#### Aim of the exercise:
Quote the data below in full, minus the images.

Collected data
──────────

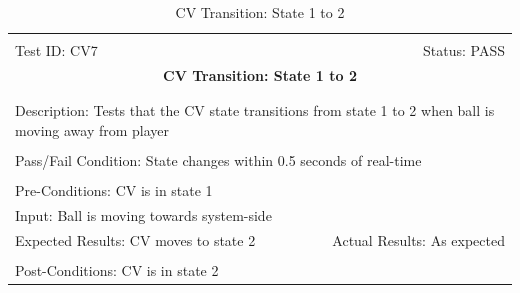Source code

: \documentclass[11pt]{article}
\begin{document}
\begin{center}
\begin{table}[H]
\begin{tabular}{|l r|}\hline&\\[-2mm]
	Test ID: CV7	&Status: PASS\\[-3mm]
	\multicolumn{2}{|c|}{\textbf{\large{CV Transition: State 1 to 2}}}\\&\\\hline&\\[-3mm]
	\multicolumn{2}{|p{\textwidth}|}{Description: Tests that the CV state transitions from state 1 to 2 when ball is moving away from player}\\[1mm]\hline&\\[-3mm]
	\multicolumn{2}{|p{\textwidth}|}{Pass/Fail Condition: State changes within 0.5 seconds of real-time}\\[1mm]\hline&\\[-3mm]
	\multicolumn{2}{|p{\textwidth}|}{Pre-Conditions: CV is in state 1}\\[4mm]
	\multicolumn{2}{|p{\textwidth}|}{Input: Ball is moving towards system-side}\\[2mm]\hline
	\multicolumn{1}{|p{0.49\textwidth}}{Expected Results: CV moves to state 2}	&\multicolumn{1}{|p{0.45\textwidth}|}{Actual Results: As expected}\\\hline&\\[-3mm]
	\multicolumn{2}{|p{\textwidth}|}{Post-Conditions: CV is in state 2}\\\hline
\end{tabular}
\caption{CV Transition: State 1 to 2}
\end{table}
\end{center}
\end{document}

──────────

#### Output:
Source code

: \documentclass[11pt]{article}
\begin{document}
\begin{center}
\begin{table}[H]
\begin{tabular}{|l r|}\hline&\\[-2mm]
	Test ID: CV7	&Status: PASS\\[-3mm]
	\multicolumn{2}{|c|}{\textbf{\large{CV Transition: State 1 to 2}}}\\&\\\hline&\\[-3mm]
	\multicolumn{2}{|p{\textwidth}|}{Description: Tests that the CV state transitions from state 1 to 2 when ball is moving away from player}\\[1mm]\hline&\\[-3mm]
	\multicolumn{2}{|p{\textwidth}|}{Pass/Fail Condition: State changes within 0.5 seconds of real-time}\\[1mm]\hline&\\[-3mm]
	\multicolumn{2}{|p{\textwidth}|}{Pre-Conditions: CV is in state 1}\\[4mm]
	\multicolumn{2}{|p{\textwidth}|}{Input: Ball is moving towards system-side}\\[2mm]\hline
	\multicolumn{1}{|p{0.49\textwidth}}{Expected Results: CV moves to state 2}	&\multicolumn{1}{|p{0.45\textwidth}|}{Actual Results: As expected}\\\hline&\\[-3mm]
	\multicolumn{2}{|p{\textwidth}|}{Post-Conditions: CV is in state 2}\\\hline
\end{tabular}
\caption{CV Transition: State 1 to 2}
\end{table}
\end{center}
\end{document}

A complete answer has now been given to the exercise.